Material supplied Block Start

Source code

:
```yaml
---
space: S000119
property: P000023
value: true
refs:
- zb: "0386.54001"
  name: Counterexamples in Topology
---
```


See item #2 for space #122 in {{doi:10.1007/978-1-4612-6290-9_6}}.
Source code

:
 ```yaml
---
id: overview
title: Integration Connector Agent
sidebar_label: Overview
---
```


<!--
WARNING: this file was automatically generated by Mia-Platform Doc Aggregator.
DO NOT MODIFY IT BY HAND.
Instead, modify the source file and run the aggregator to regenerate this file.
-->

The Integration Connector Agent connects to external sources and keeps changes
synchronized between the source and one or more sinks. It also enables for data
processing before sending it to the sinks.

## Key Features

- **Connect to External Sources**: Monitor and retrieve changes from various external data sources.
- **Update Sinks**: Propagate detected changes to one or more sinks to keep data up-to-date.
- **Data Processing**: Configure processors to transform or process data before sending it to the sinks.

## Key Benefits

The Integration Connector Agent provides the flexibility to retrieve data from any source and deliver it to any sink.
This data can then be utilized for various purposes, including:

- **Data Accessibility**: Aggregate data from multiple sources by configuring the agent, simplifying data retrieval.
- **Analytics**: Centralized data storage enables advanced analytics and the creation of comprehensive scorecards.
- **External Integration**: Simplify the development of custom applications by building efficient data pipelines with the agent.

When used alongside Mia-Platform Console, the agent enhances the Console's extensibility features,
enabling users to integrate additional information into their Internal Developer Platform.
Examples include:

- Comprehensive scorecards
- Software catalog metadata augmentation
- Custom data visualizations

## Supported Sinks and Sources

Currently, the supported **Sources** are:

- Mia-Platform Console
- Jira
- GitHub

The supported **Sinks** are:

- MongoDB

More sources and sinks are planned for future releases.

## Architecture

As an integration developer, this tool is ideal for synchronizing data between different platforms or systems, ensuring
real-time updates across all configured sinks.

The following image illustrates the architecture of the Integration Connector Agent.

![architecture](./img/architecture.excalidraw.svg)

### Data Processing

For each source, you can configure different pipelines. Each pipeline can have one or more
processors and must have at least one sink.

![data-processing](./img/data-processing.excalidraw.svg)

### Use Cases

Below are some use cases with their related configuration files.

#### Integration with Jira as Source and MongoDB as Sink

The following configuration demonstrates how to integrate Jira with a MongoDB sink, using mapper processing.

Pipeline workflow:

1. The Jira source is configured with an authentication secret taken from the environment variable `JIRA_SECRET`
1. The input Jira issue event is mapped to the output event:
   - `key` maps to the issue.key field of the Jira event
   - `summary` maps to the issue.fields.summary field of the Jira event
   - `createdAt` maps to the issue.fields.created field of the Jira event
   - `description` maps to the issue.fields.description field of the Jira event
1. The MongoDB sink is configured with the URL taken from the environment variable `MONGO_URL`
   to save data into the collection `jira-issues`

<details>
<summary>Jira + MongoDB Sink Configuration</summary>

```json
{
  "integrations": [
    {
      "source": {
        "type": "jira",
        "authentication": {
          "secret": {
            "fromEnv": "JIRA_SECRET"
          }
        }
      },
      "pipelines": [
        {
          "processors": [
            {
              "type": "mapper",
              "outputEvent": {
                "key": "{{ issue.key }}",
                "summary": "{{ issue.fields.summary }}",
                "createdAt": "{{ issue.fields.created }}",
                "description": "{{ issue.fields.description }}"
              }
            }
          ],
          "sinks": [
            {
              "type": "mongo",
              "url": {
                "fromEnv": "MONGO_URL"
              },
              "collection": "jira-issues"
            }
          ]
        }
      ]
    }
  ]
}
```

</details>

Material supplied Block End

• Activity
Retype all the data. Nothing may be left out or altered.

• Task result
Source code

:
```yaml
---
space: S000119
property: P000023
value: true
refs:
- zb: "0386.54001"
  name: Counterexamples in Topology
---
```


See item #2 for space #122 in {{doi:10.1007/978-1-4612-6290-9_6}}.
Source code

:
 ```yaml
---
id: overview
title: Integration Connector Agent
sidebar_label: Overview
---
```


<!--
WARNING: this file was automatically generated by Mia-Platform Doc Aggregator.
DO NOT MODIFY IT BY HAND.
Instead, modify the source file and run the aggregator to regenerate this file.
-->

The Integration Connector Agent connects to external sources and keeps changes
synchronized between the source and one or more sinks. It also enables for data
processing before sending it to the sinks.

## Key Features

- **Connect to External Sources**: Monitor and retrieve changes from various external data sources.
- **Update Sinks**: Propagate detected changes to one or more sinks to keep data up-to-date.
- **Data Processing**: Configure processors to transform or process data before sending it to the sinks.

## Key Benefits

The Integration Connector Agent provides the flexibility to retrieve data from any source and deliver it to any sink.
This data can then be utilized for various purposes, including:

- **Data Accessibility**: Aggregate data from multiple sources by configuring the agent, simplifying data retrieval.
- **Analytics**: Centralized data storage enables advanced analytics and the creation of comprehensive scorecards.
- **External Integration**: Simplify the development of custom applications by building efficient data pipelines with the agent.

When used alongside Mia-Platform Console, the agent enhances the Console's extensibility features,
enabling users to integrate additional information into their Internal Developer Platform.
Examples include:

- Comprehensive scorecards
- Software catalog metadata augmentation
- Custom data visualizations

## Supported Sinks and Sources

Currently, the supported **Sources** are:

- Mia-Platform Console
- Jira
- GitHub

The supported **Sinks** are:

- MongoDB

More sources and sinks are planned for future releases.

## Architecture

As an integration developer, this tool is ideal for synchronizing data between different platforms or systems, ensuring
real-time updates across all configured sinks.

The following image illustrates the architecture of the Integration Connector Agent.

![architecture](./img/architecture.excalidraw.svg)

### Data Processing

For each source, you can configure different pipelines. Each pipeline can have one or more
processors and must have at least one sink.

![data-processing](./img/data-processing.excalidraw.svg)

### Use Cases

Below are some use cases with their related configuration files.

#### Integration with Jira as Source and MongoDB as Sink

The following configuration demonstrates how to integrate Jira with a MongoDB sink, using mapper processing.

Pipeline workflow:

1. The Jira source is configured with an authentication secret taken from the environment variable `JIRA_SECRET`
1. The input Jira issue event is mapped to the output event:
   - `key` maps to the issue.key field of the Jira event
   - `summary` maps to the issue.fields.summary field of the Jira event
   - `createdAt` maps to the issue.fields.created field of the Jira event
   - `description` maps to the issue.fields.description field of the Jira event
1. The MongoDB sink is configured with the URL taken from the environment variable `MONGO_URL`
   to save data into the collection `jira-issues`

<details>
<summary>Jira + MongoDB Sink Configuration</summary>

```json
{
  "integrations": [
    {
      "source": {
        "type": "jira",
        "authentication": {
          "secret": {
            "fromEnv": "JIRA_SECRET"
          }
        }
      },
      "pipelines": [
        {
          "processors": [
            {
              "type": "mapper",
              "outputEvent": {
                "key": "{{ issue.key }}",
                "summary": "{{ issue.fields.summary }}",
                "createdAt": "{{ issue.fields.created }}",
                "description": "{{ issue.fields.description }}"
              }
            }
          ],
          "sinks": [
            {
              "type": "mongo",
              "url": {
                "fromEnv": "MONGO_URL"
              },
              "collection": "jira-issues"
            }
          ]
        }
      ]
    }
  ]
}
```

</details>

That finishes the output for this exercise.